▶ [WHAT YOU NEED TO DO]
Reproduce exactly the lines from the line containing "качества классификации от" through the end of the records below, including both ends, and nothing else.

[Collected data]
.....
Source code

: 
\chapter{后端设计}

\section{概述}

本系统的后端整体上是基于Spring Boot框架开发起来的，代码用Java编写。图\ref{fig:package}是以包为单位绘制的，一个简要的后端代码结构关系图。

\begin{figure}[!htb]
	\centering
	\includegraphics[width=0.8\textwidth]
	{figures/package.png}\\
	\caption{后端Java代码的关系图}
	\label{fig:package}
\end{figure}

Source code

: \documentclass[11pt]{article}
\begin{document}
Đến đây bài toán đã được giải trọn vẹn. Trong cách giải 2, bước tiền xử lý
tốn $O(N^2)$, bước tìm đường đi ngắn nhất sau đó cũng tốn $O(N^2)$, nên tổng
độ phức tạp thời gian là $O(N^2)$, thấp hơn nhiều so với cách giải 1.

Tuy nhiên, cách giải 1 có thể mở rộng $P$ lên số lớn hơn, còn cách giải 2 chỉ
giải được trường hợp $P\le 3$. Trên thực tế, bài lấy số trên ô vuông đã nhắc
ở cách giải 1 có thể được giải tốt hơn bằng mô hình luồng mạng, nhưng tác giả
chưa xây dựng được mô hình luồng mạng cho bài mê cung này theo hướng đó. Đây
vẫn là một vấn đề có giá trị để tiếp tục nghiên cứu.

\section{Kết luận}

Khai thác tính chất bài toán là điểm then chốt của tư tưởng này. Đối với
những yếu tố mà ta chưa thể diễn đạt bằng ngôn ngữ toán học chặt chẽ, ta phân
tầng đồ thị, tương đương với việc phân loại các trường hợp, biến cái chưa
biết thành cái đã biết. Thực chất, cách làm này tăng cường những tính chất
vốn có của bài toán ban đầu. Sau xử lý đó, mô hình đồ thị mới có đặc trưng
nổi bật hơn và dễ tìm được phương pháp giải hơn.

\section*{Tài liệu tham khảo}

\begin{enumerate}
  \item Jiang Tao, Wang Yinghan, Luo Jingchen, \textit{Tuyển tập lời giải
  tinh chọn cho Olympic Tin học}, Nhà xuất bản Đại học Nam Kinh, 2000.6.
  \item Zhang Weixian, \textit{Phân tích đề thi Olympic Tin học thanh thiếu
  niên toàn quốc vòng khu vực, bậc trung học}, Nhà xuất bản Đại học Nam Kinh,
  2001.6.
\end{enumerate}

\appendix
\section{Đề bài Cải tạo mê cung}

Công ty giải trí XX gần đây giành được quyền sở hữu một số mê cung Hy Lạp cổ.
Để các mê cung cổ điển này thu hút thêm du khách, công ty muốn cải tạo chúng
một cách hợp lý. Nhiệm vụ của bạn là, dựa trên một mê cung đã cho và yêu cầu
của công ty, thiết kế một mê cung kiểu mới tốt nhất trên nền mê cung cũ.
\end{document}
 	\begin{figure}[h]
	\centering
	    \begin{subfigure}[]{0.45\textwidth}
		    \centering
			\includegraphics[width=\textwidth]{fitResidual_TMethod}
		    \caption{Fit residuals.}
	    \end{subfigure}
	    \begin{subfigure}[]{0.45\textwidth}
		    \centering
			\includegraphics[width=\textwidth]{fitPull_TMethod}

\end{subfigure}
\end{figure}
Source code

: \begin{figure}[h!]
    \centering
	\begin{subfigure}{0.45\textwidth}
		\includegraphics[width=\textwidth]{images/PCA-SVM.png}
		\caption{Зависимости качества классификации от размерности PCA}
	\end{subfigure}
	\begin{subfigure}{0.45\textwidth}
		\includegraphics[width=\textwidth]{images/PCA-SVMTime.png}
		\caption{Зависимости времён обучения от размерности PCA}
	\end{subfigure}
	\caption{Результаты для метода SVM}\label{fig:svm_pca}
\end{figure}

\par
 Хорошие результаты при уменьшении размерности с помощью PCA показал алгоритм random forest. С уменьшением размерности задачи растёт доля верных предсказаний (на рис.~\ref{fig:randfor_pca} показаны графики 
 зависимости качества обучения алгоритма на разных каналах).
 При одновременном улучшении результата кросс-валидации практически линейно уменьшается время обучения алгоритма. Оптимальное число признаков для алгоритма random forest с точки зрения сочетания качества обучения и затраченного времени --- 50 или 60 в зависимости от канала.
.....
▶ [SOLUTION FOR THIS EXERCISE]
		\caption{Зависимости качества классификации от размерности PCA}
	\end{subfigure}
	\begin{subfigure}{0.45\textwidth}
		\includegraphics[width=\textwidth]{images/PCA-SVMTime.png}
		\caption{Зависимости времён обучения от размерности PCA}
	\end{subfigure}
	\caption{Результаты для метода SVM}\label{fig:svm_pca}
\end{figure}

\par
 Хорошие результаты при уменьшении размерности с помощью PCA показал алгоритм random forest. С уменьшением размерности задачи растёт доля верных предсказаний (на рис.~\ref{fig:randfor_pca} показаны графики 
 зависимости качества обучения алгоритма на разных каналах).
 При одновременном улучшении результата кросс-валидации практически линейно уменьшается время обучения алгоритма. Оптимальное число признаков для алгоритма random forest с точки зрения сочетания качества обучения и затраченного времени --- 50 или 60 в зависимости от канала.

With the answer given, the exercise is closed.